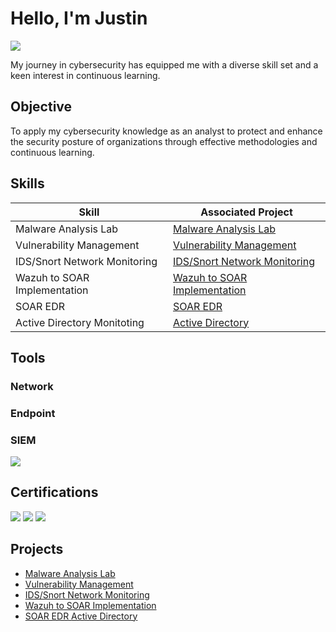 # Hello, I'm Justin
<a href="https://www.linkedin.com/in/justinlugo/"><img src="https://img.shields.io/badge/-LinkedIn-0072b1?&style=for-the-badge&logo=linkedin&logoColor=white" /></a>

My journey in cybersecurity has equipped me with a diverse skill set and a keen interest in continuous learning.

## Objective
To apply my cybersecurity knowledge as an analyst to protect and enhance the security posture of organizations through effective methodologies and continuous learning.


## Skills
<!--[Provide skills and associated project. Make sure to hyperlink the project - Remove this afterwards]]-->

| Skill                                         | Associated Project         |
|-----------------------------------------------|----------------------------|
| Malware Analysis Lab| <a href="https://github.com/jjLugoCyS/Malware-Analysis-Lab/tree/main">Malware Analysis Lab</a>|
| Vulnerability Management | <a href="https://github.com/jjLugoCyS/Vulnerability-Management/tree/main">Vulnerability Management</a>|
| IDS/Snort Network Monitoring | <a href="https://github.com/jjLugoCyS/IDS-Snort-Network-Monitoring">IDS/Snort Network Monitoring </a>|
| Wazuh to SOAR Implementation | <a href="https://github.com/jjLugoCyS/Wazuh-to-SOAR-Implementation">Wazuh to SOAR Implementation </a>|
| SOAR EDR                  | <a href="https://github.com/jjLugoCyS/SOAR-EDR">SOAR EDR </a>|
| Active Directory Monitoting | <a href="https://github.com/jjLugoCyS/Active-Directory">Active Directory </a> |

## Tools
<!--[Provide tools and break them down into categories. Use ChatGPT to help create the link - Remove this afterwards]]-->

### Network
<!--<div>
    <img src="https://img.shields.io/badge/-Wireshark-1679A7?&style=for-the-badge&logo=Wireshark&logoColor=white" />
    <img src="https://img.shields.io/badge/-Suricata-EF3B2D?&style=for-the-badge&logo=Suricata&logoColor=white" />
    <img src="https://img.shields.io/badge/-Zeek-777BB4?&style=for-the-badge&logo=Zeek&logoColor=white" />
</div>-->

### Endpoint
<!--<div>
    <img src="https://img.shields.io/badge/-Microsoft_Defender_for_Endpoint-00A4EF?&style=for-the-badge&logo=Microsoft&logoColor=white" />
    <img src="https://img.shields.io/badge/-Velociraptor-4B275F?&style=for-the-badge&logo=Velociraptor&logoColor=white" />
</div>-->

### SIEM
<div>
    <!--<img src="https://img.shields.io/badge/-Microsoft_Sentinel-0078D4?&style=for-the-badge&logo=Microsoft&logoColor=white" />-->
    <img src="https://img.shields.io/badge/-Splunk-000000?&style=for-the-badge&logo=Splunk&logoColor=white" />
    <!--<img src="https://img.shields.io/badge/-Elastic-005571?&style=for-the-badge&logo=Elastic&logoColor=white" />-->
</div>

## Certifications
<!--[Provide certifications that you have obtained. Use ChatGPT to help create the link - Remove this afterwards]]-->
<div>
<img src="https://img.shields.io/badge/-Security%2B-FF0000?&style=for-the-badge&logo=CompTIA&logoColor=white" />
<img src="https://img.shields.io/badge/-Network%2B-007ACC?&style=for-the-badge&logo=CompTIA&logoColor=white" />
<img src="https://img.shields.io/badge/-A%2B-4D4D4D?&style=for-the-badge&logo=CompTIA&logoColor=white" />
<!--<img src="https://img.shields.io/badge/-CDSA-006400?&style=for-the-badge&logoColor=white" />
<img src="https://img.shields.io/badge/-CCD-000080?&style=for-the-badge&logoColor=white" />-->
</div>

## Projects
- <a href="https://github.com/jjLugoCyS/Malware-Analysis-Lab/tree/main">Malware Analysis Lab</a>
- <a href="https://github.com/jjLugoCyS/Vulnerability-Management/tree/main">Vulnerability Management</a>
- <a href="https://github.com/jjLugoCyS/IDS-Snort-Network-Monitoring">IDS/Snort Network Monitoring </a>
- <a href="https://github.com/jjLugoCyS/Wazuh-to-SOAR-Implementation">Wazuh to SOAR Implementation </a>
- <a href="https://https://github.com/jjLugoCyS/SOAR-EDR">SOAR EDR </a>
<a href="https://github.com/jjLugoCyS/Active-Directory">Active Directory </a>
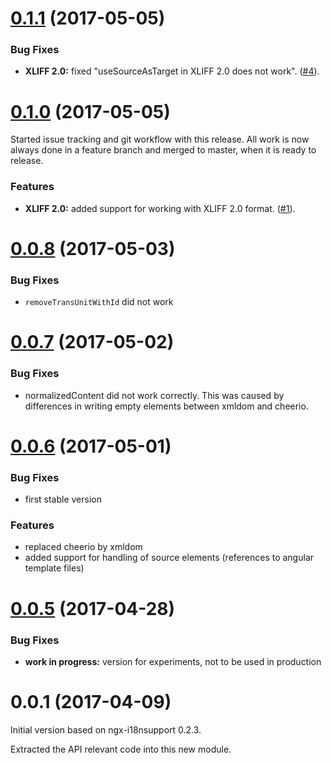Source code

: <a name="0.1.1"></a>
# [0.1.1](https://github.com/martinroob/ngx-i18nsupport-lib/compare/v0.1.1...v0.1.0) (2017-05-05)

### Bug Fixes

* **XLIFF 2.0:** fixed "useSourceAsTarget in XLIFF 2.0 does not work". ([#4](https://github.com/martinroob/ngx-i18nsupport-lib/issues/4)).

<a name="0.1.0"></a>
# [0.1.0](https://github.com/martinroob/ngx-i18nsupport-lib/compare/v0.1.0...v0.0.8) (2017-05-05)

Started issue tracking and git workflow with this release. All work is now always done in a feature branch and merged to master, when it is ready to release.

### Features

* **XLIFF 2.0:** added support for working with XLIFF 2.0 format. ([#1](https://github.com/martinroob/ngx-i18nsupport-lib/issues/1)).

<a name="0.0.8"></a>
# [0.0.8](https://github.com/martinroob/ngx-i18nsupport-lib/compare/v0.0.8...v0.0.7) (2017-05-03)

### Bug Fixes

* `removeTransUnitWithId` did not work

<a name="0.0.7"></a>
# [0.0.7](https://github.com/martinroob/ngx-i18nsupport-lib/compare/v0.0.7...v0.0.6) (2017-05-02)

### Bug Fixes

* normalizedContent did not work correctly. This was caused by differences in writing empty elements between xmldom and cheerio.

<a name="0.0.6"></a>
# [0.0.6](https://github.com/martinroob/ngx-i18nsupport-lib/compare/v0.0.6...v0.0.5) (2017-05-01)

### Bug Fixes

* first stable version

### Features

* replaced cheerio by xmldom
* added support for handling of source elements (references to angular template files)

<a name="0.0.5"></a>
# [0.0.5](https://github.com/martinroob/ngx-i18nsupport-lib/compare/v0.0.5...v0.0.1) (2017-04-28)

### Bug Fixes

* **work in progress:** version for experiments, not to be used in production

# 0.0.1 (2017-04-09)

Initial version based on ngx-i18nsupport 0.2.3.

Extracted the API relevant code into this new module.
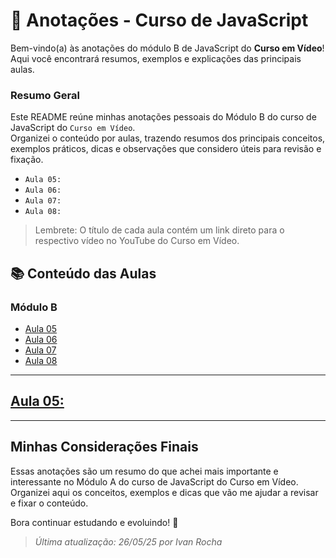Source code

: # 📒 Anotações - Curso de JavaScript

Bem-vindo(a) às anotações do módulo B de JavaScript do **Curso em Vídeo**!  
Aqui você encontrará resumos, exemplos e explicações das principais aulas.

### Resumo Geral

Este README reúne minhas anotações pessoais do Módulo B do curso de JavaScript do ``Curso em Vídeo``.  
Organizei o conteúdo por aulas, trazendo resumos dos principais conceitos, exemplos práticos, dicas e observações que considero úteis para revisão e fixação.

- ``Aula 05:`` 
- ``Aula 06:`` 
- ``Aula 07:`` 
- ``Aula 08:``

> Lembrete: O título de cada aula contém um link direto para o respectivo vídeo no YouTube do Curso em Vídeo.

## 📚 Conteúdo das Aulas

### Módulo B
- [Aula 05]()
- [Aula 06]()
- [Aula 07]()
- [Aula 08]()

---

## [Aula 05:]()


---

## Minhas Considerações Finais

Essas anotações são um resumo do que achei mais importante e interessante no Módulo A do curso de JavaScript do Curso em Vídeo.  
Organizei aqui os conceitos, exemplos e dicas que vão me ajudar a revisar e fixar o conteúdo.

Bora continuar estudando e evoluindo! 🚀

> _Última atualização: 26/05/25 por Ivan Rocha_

Work instructions: Once the pictures are set aside, give the rest of the material again unchanged.

Response below:
 # Hello, I'm Justin
<a href="https://www.linkedin.com/in/justinlugo/"><img src="https://img.shields.io/badge/-LinkedIn-0072b1?&style=for-the-badge&logo=linkedin&logoColor=white" /></a>

My journey in cybersecurity has equipped me with a diverse skill set and a keen interest in continuous learning.

## Objective
To apply my cybersecurity knowledge as an analyst to protect and enhance the security posture of organizations through effective methodologies and continuous learning.


## Skills
<!--[Provide skills and associated project. Make sure to hyperlink the project - Remove this afterwards]]-->

| Skill                                         | Associated Project         |
|-----------------------------------------------|----------------------------|
| Malware Analysis Lab| <a href="https://github.com/jjLugoCyS/Malware-Analysis-Lab/tree/main">Malware Analysis Lab</a>|
| Vulnerability Management | <a href="https://github.com/jjLugoCyS/Vulnerability-Management/tree/main">Vulnerability Management</a>|
| IDS/Snort Network Monitoring | <a href="https://github.com/jjLugoCyS/IDS-Snort-Network-Monitoring">IDS/Snort Network Monitoring </a>|
| Wazuh to SOAR Implementation | <a href="https://github.com/jjLugoCyS/Wazuh-to-SOAR-Implementation">Wazuh to SOAR Implementation </a>|
| SOAR EDR                  | <a href="https://github.com/jjLugoCyS/SOAR-EDR">SOAR EDR </a>|
| Active Directory Monitoting | <a href="https://github.com/jjLugoCyS/Active-Directory">Active Directory </a> |

## Tools
<!--[Provide tools and break them down into categories. Use ChatGPT to help create the link - Remove this afterwards]]-->

### Network
<!--<div>
    <img src="https://img.shields.io/badge/-Wireshark-1679A7?&style=for-the-badge&logo=Wireshark&logoColor=white" />
    <img src="https://img.shields.io/badge/-Suricata-EF3B2D?&style=for-the-badge&logo=Suricata&logoColor=white" />
    <img src="https://img.shields.io/badge/-Zeek-777BB4?&style=for-the-badge&logo=Zeek&logoColor=white" />
</div>-->

### Endpoint
<!--<div>
    <img src="https://img.shields.io/badge/-Microsoft_Defender_for_Endpoint-00A4EF?&style=for-the-badge&logo=Microsoft&logoColor=white" />
    <img src="https://img.shields.io/badge/-Velociraptor-4B275F?&style=for-the-badge&logo=Velociraptor&logoColor=white" />
</div>-->

### SIEM
<div>
    <!--<img src="https://img.shields.io/badge/-Microsoft_Sentinel-0078D4?&style=for-the-badge&logo=Microsoft&logoColor=white" />-->
    <img src="https://img.shields.io/badge/-Splunk-000000?&style=for-the-badge&logo=Splunk&logoColor=white" />
    <!--<img src="https://img.shields.io/badge/-Elastic-005571?&style=for-the-badge&logo=Elastic&logoColor=white" />-->
</div>

## Certifications
<!--[Provide certifications that you have obtained. Use ChatGPT to help create the link - Remove this afterwards]]-->
<div>
<img src="https://img.shields.io/badge/-Security%2B-FF0000?&style=for-the-badge&logo=CompTIA&logoColor=white" />
<img src="https://img.shields.io/badge/-Network%2B-007ACC?&style=for-the-badge&logo=CompTIA&logoColor=white" />
<img src="https://img.shields.io/badge/-A%2B-4D4D4D?&style=for-the-badge&logo=CompTIA&logoColor=white" />
<!--<img src="https://img.shields.io/badge/-CDSA-006400?&style=for-the-badge&logoColor=white" />
<img src="https://img.shields.io/badge/-CCD-000080?&style=for-the-badge&logoColor=white" />-->
</div>

## Projects
- <a href="https://github.com/jjLugoCyS/Malware-Analysis-Lab/tree/main">Malware Analysis Lab</a>
- <a href="https://github.com/jjLugoCyS/Vulnerability-Management/tree/main">Vulnerability Management</a>
- <a href="https://github.com/jjLugoCyS/IDS-Snort-Network-Monitoring">IDS/Snort Network Monitoring </a>
- <a href="https://github.com/jjLugoCyS/Wazuh-to-SOAR-Implementation">Wazuh to SOAR Implementation </a>
- <a href="https://https://github.com/jjLugoCyS/SOAR-EDR">SOAR EDR </a>
<a href="https://github.com/jjLugoCyS/Active-Directory">Active Directory </a>
Source code

: <a name="0.1.1"></a>
# [0.1.1](https://github.com/martinroob/ngx-i18nsupport-lib/compare/v0.1.1...v0.1.0) (2017-05-05)

### Bug Fixes

* **XLIFF 2.0:** fixed "useSourceAsTarget in XLIFF 2.0 does not work". ([#4](https://github.com/martinroob/ngx-i18nsupport-lib/issues/4)).

<a name="0.1.0"></a>
# [0.1.0](https://github.com/martinroob/ngx-i18nsupport-lib/compare/v0.1.0...v0.0.8) (2017-05-05)

Started issue tracking and git workflow with this release. All work is now always done in a feature branch and merged to master, when it is ready to release.

### Features

* **XLIFF 2.0:** added support for working with XLIFF 2.0 format. ([#1](https://github.com/martinroob/ngx-i18nsupport-lib/issues/1)).

<a name="0.0.8"></a>
# [0.0.8](https://github.com/martinroob/ngx-i18nsupport-lib/compare/v0.0.8...v0.0.7) (2017-05-03)

### Bug Fixes

* `removeTransUnitWithId` did not work

<a name="0.0.7"></a>
# [0.0.7](https://github.com/martinroob/ngx-i18nsupport-lib/compare/v0.0.7...v0.0.6) (2017-05-02)

### Bug Fixes

* normalizedContent did not work correctly. This was caused by differences in writing empty elements between xmldom and cheerio.

<a name="0.0.6"></a>
# [0.0.6](https://github.com/martinroob/ngx-i18nsupport-lib/compare/v0.0.6...v0.0.5) (2017-05-01)

### Bug Fixes

* first stable version

### Features

* replaced cheerio by xmldom
* added support for handling of source elements (references to angular template files)

<a name="0.0.5"></a>
# [0.0.5](https://github.com/martinroob/ngx-i18nsupport-lib/compare/v0.0.5...v0.0.1) (2017-04-28)

### Bug Fixes

* **work in progress:** version for experiments, not to be used in production

# 0.0.1 (2017-04-09)

Initial version based on ngx-i18nsupport 0.2.3.

Extracted the API relevant code into this new module.
Source code

: # 📒 Anotações - Curso de JavaScript

Bem-vindo(a) às anotações do módulo B de JavaScript do **Curso em Vídeo**!  
Aqui você encontrará resumos, exemplos e explicações das principais aulas.

### Resumo Geral

Este README reúne minhas anotações pessoais do Módulo B do curso de JavaScript do ``Curso em Vídeo``.  
Organizei o conteúdo por aulas, trazendo resumos dos principais conceitos, exemplos práticos, dicas e observações que considero úteis para revisão e fixação.

- ``Aula 05:`` 
- ``Aula 06:`` 
- ``Aula 07:`` 
- ``Aula 08:``

> Lembrete: O título de cada aula contém um link direto para o respectivo vídeo no YouTube do Curso em Vídeo.

## 📚 Conteúdo das Aulas

### Módulo B
- [Aula 05]()
- [Aula 06]()
- [Aula 07]()
- [Aula 08]()

---

## [Aula 05:]()


---

## Minhas Considerações Finais

Essas anotações são um resumo do que achei mais importante e interessante no Módulo A do curso de JavaScript do Curso em Vídeo.  
Organizei aqui os conceitos, exemplos e dicas que vão me ajudar a revisar e fixar o conteúdo.

Bora continuar estudando e evoluindo! 🚀

> _Última atualização: 26/05/25 por Ivan Rocha_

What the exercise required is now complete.